Reading Books

Feb 12, 2007 02:33 # 43946

Bunk *** posts about...

The Snows of Kilimanjaro (essay, abriged)

(portions of my essay on the amazing short story by Hemingway. The story is a work of genius; read it, if you haven't already. if you have read it, please, tell me if what I'm saying makes any sense)

There are many elements that challenge Harry, and he at times credits these with sabotaging his efforts. One of these is the loss of love - that is, being left by his first love. He accredits to this a loneliness that he could never kill. In essence, this is the beginning of the end for Harry. He says how he “had been contemptuous of those who wrecked... because no thing could hurt him if he did not care.” The failure of this first love was something he cared deeply about, and to deal with it he began trying to care less and less about it.

In Harry’s mind, the concept of love and the idea of comfort have an odd relationship. He describes loving each wife less and less after the first, and each one having more and more money. Comfort is represented as a numbing of the senses, and an attempt to forget things you once cared about, as one enters into a life of luxury.
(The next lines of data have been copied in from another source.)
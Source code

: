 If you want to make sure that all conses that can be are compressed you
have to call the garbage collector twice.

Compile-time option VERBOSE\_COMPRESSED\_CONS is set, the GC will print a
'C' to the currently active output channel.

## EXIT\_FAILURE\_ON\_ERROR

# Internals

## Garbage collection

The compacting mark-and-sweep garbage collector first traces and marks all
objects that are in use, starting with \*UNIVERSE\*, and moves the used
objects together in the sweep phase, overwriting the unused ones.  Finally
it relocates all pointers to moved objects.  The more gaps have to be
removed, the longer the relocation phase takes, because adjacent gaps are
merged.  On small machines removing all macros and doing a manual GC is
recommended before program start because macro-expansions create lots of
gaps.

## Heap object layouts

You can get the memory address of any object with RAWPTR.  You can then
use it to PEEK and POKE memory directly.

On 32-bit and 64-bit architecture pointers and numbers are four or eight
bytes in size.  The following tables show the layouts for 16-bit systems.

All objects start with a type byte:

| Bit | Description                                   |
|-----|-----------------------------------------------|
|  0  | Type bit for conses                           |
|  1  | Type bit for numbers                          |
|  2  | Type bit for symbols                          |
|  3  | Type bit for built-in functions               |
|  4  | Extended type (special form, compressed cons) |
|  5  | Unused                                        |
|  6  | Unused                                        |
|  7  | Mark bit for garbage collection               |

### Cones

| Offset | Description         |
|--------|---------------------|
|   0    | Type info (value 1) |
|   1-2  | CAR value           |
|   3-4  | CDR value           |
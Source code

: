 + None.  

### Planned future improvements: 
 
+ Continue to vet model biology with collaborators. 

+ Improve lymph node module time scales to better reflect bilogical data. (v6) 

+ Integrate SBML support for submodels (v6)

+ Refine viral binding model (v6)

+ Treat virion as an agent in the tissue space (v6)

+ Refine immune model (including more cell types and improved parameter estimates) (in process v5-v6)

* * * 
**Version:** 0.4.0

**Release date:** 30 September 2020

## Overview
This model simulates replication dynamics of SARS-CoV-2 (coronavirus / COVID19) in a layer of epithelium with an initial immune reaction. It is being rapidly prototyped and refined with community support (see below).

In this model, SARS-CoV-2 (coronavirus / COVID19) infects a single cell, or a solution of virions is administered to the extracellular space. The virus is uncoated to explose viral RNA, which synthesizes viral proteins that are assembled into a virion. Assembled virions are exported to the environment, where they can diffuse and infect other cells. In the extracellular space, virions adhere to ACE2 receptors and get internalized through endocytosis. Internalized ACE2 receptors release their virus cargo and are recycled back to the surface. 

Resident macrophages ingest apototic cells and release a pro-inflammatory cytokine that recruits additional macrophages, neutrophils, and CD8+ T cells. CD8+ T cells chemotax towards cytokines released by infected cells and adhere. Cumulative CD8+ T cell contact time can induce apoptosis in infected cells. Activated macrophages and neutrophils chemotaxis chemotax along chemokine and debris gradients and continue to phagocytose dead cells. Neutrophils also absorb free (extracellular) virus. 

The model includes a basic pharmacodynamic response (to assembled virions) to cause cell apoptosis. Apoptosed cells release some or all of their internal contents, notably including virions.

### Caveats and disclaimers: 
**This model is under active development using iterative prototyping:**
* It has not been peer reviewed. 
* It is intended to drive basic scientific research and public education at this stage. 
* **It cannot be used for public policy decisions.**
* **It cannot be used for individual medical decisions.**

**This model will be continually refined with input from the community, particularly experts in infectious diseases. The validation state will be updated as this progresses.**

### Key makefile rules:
He lists the means by which he destroyed his ability as writer: drink, sloth, snobbery, pride and prejudice, hook and crook. And now that his life is ending, he resents the fact that he succumbed to all these things.

The original promise of love was, for Harry, one where vitality and comfort could co-exist: that is, all his energy and purpose in life would be directed and enhanced through his intense love for a woman.
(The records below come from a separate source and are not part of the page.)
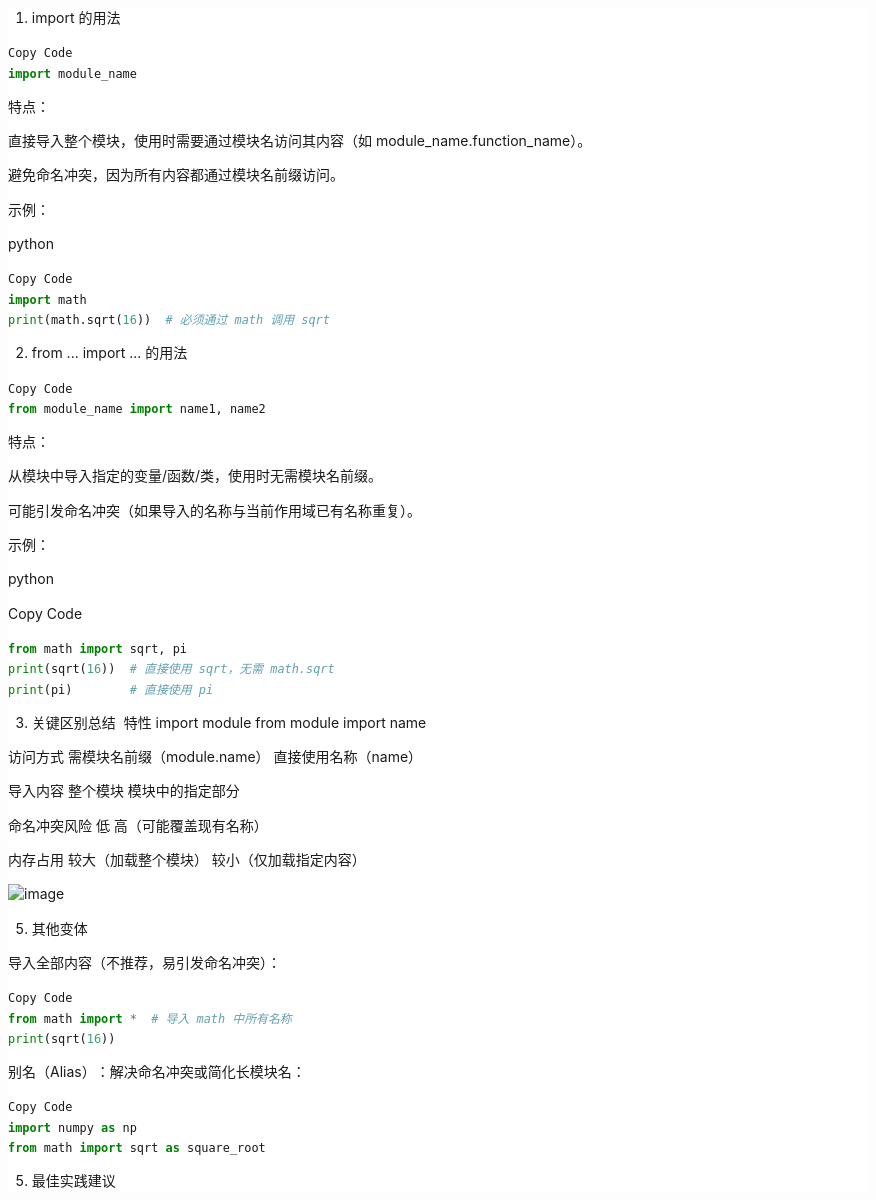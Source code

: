 1. import 的用法‌
```python
Copy Code
import module_name
```
特点‌：

直接导入整个模块，使用时需要通过模块名访问其内容（如 module_name.function_name）。

避免命名冲突，因为所有内容都通过模块名前缀访问。

示例‌：

python
```python
Copy Code
import math
print(math.sqrt(16))  # 必须通过 math 调用 sqrt
```
2. from ... import ... 的用法‌

```python
Copy Code
from module_name import name1, name2
```
特点‌：

从模块中导入‌指定的变量/函数/类‌，使用时‌无需模块名前缀‌。

可能引发命名冲突（如果导入的名称与当前作用域已有名称重复）。

示例‌：

python

Copy Code
```python
from math import sqrt, pi
print(sqrt(16))  # 直接使用 sqrt，无需 math.sqrt
print(pi)        # 直接使用 pi
```
3. 关键区别总结
   ‌
特性‌	import module	from module import name

访问方式‌	需模块名前缀（module.name）	直接使用名称（name）

导入内容‌	整个模块	模块中的指定部分

命名冲突风险‌	低	高（可能覆盖现有名称）

内存占用‌	较大（加载整个模块）	较小（仅加载指定内容）

![image](https://github.com/user-attachments/assets/4385b427-9b33-47f0-9a49-84a98c5f1183)


5. 其他变体‌

导入全部内容‌（不推荐，易引发命名冲突）：

```python
Copy Code
from math import *  # 导入 math 中所有名称
print(sqrt(16))
```
别名（Alias）‌：解决命名冲突或简化长模块名：
```python
Copy Code
import numpy as np
from math import sqrt as square_root
```
5. 最佳实践建议‌
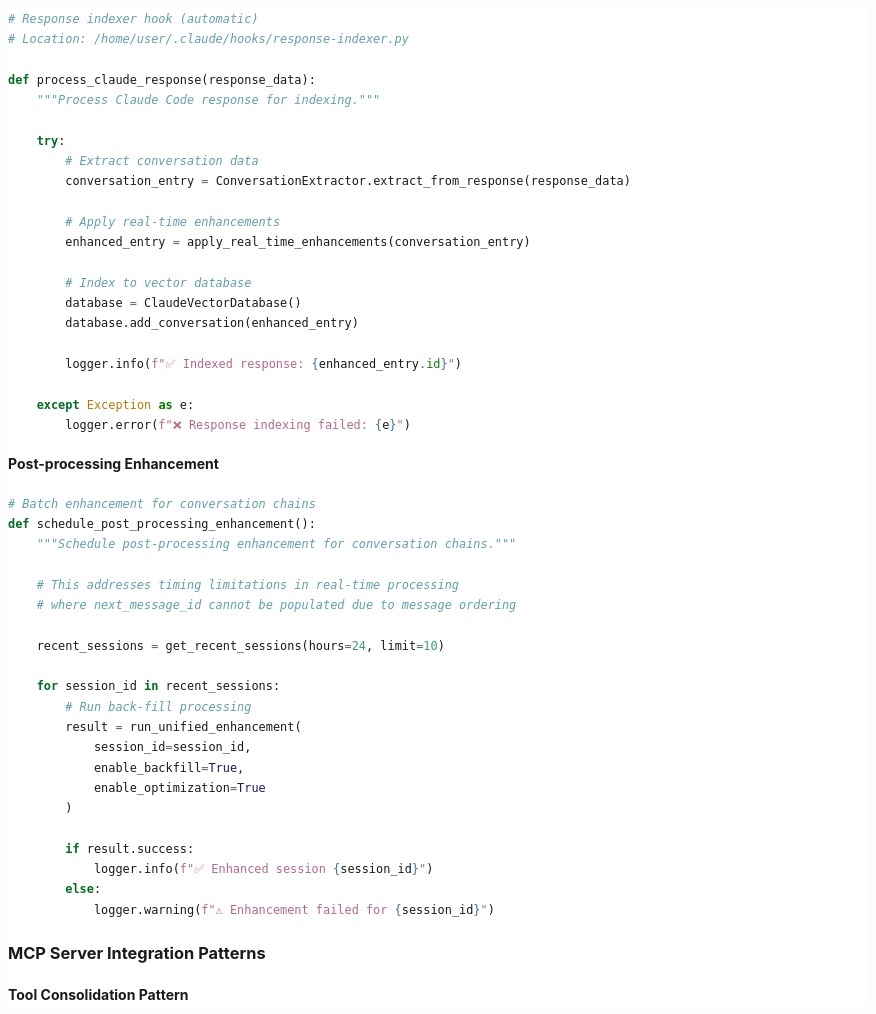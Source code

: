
 ```python
# Response indexer hook (automatic)
# Location: /home/user/.claude/hooks/response-indexer.py

def process_claude_response(response_data):
    """Process Claude Code response for indexing."""
    
    try:
        # Extract conversation data
        conversation_entry = ConversationExtractor.extract_from_response(response_data)
        
        # Apply real-time enhancements
        enhanced_entry = apply_real_time_enhancements(conversation_entry)
        
        # Index to vector database
        database = ClaudeVectorDatabase()
        database.add_conversation(enhanced_entry)
        
        logger.info(f"✅ Indexed response: {enhanced_entry.id}")
        
    except Exception as e:
        logger.error(f"❌ Response indexing failed: {e}")
```

#### Post-processing Enhancement

```python
# Batch enhancement for conversation chains
def schedule_post_processing_enhancement():
    """Schedule post-processing enhancement for conversation chains."""
    
    # This addresses timing limitations in real-time processing
    # where next_message_id cannot be populated due to message ordering
    
    recent_sessions = get_recent_sessions(hours=24, limit=10)
    
    for session_id in recent_sessions:
        # Run back-fill processing
        result = run_unified_enhancement(
            session_id=session_id,
            enable_backfill=True,
            enable_optimization=True
        )
        
        if result.success:
            logger.info(f"✅ Enhanced session {session_id}")
        else:
            logger.warning(f"⚠️ Enhancement failed for {session_id}")
```

### MCP Server Integration Patterns

#### Tool Consolidation Pattern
Harry is challenged by the overwhelming series of experiences which are recorded so vividly in his head. He feels he should be able to take hold of these experiences, and finally master them by representing them in his writing. He is challenged by his own potential, and by how important those experiences are to him. Harry has the ability to take in whole situations and feels he is on the edge of a great understanding about life, but that his ability to complete this understanding and transmit it through writing has been hampered by series of delays and setbacks.

The essential metaphor used by this story is provided at the very beginning, with the brief description of how a leopard carcass was found near the summit of mount Kilimanjaro, the highest mountain peak in Africa. This attempt by the leopard is an analog to Hemingway’s presented view of the life of men: in order to achieve the fullest of his potential, a man must work alone; he must not succumb to a life of comfort. The leopard abandons the comfort of the lower altitude and warmth, as well as the company of others, to achieve the great feat of reaching the summit: the summit represents the completion of a life’s work, which it is a man’s duty in life to pursue.
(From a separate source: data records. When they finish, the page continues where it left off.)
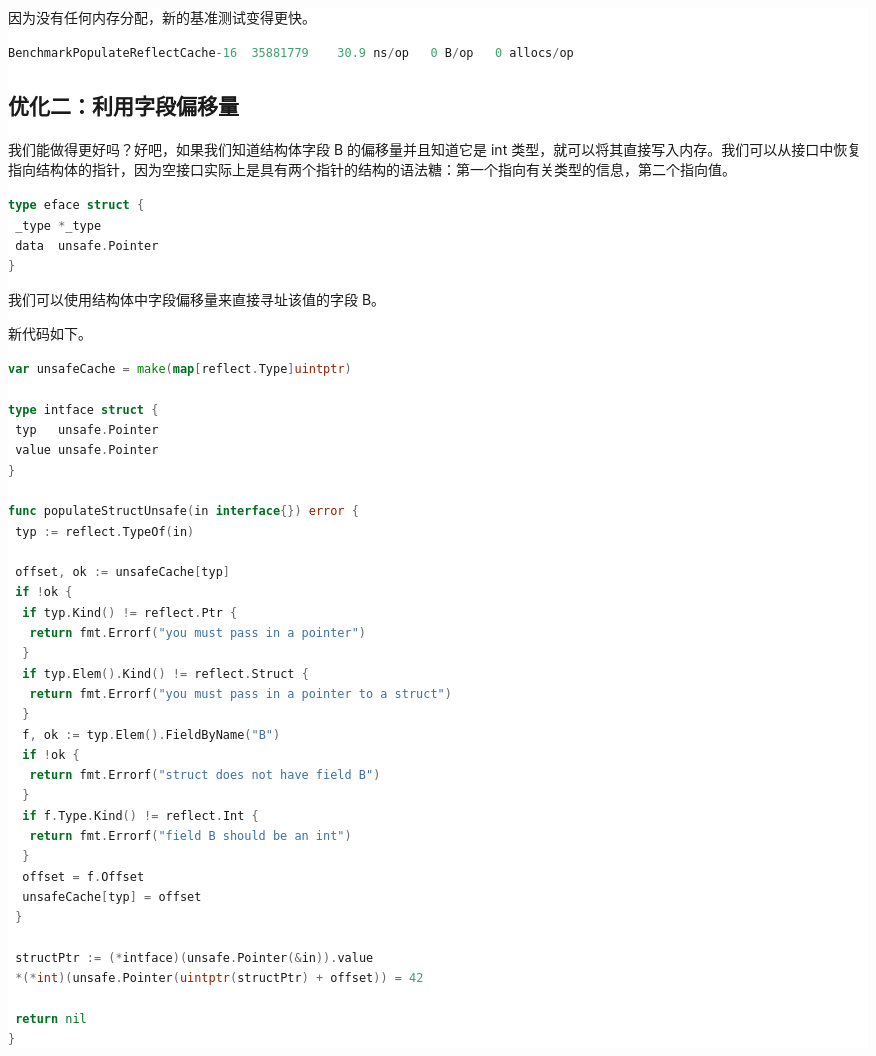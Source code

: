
 ```go
```

因为没有任何内存分配，新的基准测试变得更快。

```go
BenchmarkPopulateReflectCache-16  35881779    30.9 ns/op   0 B/op   0 allocs/op
```

优化二：利用字段偏移量
-----------

我们能做得更好吗？好吧，如果我们知道结构体字段 B 的偏移量并且知道它是 int 类型，就可以将其直接写入内存。我们可以从接口中恢复指向结构体的指针，因为空接口实际上是具有两个指针的结构的语法糖：第一个指向有关类型的信息，第二个指向值。

```go
type eface struct {
 _type *_type
 data  unsafe.Pointer
}
```

我们可以使用结构体中字段偏移量来直接寻址该值的字段 B。

新代码如下。

```go
var unsafeCache = make(map[reflect.Type]uintptr)

type intface struct {
 typ   unsafe.Pointer
 value unsafe.Pointer
}

func populateStructUnsafe(in interface{}) error {
 typ := reflect.TypeOf(in)

 offset, ok := unsafeCache[typ]
 if !ok {
  if typ.Kind() != reflect.Ptr {
   return fmt.Errorf("you must pass in a pointer")
  }
  if typ.Elem().Kind() != reflect.Struct {
   return fmt.Errorf("you must pass in a pointer to a struct")
  }
  f, ok := typ.Elem().FieldByName("B")
  if !ok {
   return fmt.Errorf("struct does not have field B")
  }
  if f.Type.Kind() != reflect.Int {
   return fmt.Errorf("field B should be an int")
  }
  offset = f.Offset
  unsafeCache[typ] = offset
 }

 structPtr := (*intface)(unsafe.Pointer(&in)).value
 *(*int)(unsafe.Pointer(uintptr(structPtr) + offset)) = 42

 return nil
}
```
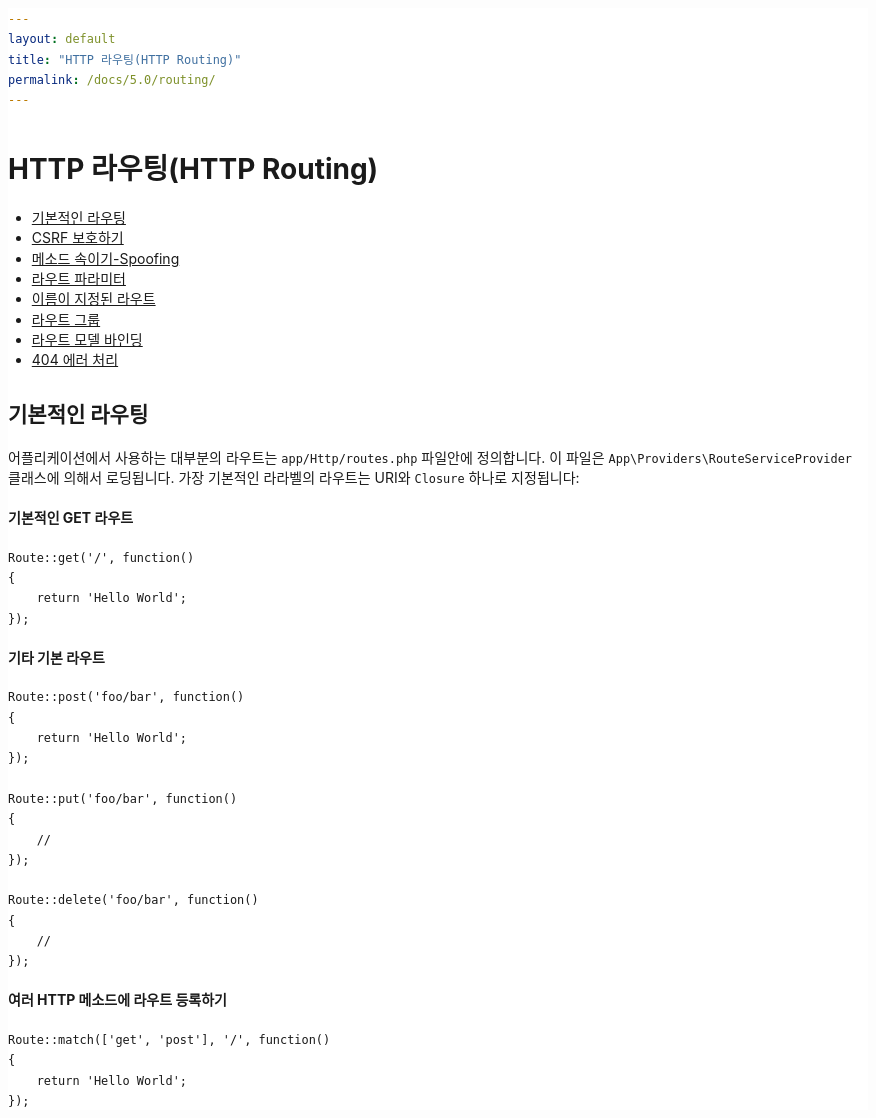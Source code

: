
 ```yaml
---
layout: default
title: "HTTP 라우팅(HTTP Routing)"
permalink: /docs/5.0/routing/
---
```


# HTTP 라우팅(HTTP Routing)

- [기본적인 라우팅](#basic-routing)
- [CSRF 보호하기](#csrf-protection)
- [메소드 속이기-Spoofing](#method-spoofing)
- [라우트 파라미터](#route-parameters)
- [이름이 지정된 라우트](#named-routes)
- [라우트 그룹](#route-groups)
- [라우트 모델 바인딩](#route-model-binding)
- [404 에러 처리](#throwing-404-errors)

<a name="basic-routing"></a>
## 기본적인 라우팅

어플리케이션에서 사용하는 대부분의 라우트는 `app/Http/routes.php` 파일안에 정의합니다. 이 파일은 `App\Providers\RouteServiceProvider` 클래스에 의해서 로딩됩니다. 가장 기본적인 라라벨의 라우트는 URI와 `Closure` 하나로 지정됩니다:

#### 기본적인 GET 라우트

	Route::get('/', function()
	{
		return 'Hello World';
	});

#### 기타 기본 라우트

	Route::post('foo/bar', function()
	{
		return 'Hello World';
	});

	Route::put('foo/bar', function()
	{
		//
	});

	Route::delete('foo/bar', function()
	{
		//
	});

#### 여러 HTTP 메소드에 라우트 등록하기

	Route::match(['get', 'post'], '/', function()
	{
		return 'Hello World';
	});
At the very end, we see the final expression of how Harry completes his understanding of life. In death, his vision of ascending towards the top of Kilimanjaro in a plane represents two final revelations: that in the end, the fear of death subsides as the mind senses the completion of life’s journey; and that it is in fact inevitable that it will be this way in the end - that no life, even one spent in struggle is without a certain closure in the mind’s eye.